In my city, about 10% of the district heating load is covered by heat pumps where the heat source is municipal waste water.


Toronto does this for district air conditioning with incoming city water.

I don’t think they’ve bothered to calculate the effects of pumping warmer water into everyone’s air conditioned home...


If we think insulating a single home is bad, image trying to build the infrastructure for that throughout a city.


You could do some heat recovery from the sewer, but it would be a yucky affair - they already tend to clog even without heat sink fins in them :)

Here are some calculations suggesting that the numbers simply don't add up for ground-source heat pumps at urban population densities: https://www.withouthotair.com/c21/page_152.shtml


A similar idea that's somewhat popular in Sweden is to add a heat-exchanger between outgoing sewer water and incoming tap water. You don't need to put fins into the outgoing water, it's simply a piece of regular straight copper pipe, but it's thicker, and the incoming water pipe coils around it a bit.

No need to muck around with fins in the sewage, or trying to convert to electricty, simply heating the incoming water a degree or two saves energy for your water heater.


Yes, we've got this on our shower drain. In this configuration it does better than a degree or two, recovering some 50% of the heat, in fact.

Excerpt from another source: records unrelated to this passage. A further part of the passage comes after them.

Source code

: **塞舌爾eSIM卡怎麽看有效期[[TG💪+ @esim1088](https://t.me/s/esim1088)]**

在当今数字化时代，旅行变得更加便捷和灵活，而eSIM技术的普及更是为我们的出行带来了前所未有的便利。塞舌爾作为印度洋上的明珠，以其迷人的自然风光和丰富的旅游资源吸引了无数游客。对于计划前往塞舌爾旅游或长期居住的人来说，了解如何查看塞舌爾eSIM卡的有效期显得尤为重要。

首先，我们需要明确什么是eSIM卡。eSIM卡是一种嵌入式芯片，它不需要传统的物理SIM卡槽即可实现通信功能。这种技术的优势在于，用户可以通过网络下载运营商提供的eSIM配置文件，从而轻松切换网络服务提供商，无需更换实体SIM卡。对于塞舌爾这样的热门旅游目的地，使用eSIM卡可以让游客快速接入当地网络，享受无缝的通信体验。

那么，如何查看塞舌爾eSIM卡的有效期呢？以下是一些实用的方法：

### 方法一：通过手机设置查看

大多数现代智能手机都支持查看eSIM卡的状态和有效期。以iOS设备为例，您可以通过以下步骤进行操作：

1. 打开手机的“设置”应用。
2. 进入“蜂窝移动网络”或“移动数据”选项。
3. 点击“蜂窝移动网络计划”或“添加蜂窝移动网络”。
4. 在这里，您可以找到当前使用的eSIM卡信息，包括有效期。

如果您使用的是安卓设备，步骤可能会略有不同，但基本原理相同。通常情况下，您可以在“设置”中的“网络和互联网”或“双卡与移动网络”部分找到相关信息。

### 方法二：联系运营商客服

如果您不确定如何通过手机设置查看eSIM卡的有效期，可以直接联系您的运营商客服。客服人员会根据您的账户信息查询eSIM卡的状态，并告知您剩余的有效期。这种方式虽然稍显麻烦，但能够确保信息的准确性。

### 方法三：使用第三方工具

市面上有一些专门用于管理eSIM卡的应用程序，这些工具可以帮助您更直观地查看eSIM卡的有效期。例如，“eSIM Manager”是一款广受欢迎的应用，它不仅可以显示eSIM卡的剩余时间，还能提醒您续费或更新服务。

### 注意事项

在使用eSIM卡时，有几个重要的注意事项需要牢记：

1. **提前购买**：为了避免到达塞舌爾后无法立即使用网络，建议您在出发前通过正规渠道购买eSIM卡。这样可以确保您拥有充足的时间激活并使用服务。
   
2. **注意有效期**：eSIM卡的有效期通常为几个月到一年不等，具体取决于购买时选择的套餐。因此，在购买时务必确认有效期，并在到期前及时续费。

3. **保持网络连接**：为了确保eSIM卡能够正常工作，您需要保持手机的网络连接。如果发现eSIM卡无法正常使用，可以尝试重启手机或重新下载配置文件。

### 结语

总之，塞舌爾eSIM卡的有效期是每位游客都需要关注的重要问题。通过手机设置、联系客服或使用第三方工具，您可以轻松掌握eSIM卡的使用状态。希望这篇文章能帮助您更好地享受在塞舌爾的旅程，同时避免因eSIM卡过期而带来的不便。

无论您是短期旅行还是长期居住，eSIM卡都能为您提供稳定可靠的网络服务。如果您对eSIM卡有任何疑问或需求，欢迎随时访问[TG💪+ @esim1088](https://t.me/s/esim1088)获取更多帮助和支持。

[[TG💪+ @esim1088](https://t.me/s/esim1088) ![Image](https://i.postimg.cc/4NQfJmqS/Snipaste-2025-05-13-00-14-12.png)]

You normally have to drill one of more well holes. If you can't go horizontally you have to go vertically.


Maybe you have a really old one or an ac-unit in reverse? My pump works perfectly well in -15 C and I have no problems with ice.

In Norway most pumps are Toshiba and Mitsubishi. F.ex Mitsubishi FH35.


Heat pumps all have defrost cycles where it'll run like a regular air conditioner to heat up the outdoor coils temporarily to melt off ice build up. It turns on auxiliary electric heating inside in order to maintain heating while it does this. Yours clearly is broken in some form or another, it's either not going into a defrost cycle at all or even a full defrost cycle isn't enough to melt all of the ice and it's building up faster than it can be defrosted. Just call an HVAC company and get it fixed.


that sounds like it needs maintenance. I can't remember what it was but something was causing that to happen our ac unit in the heat and we paid like 200 to get it fixed and it stopped happening.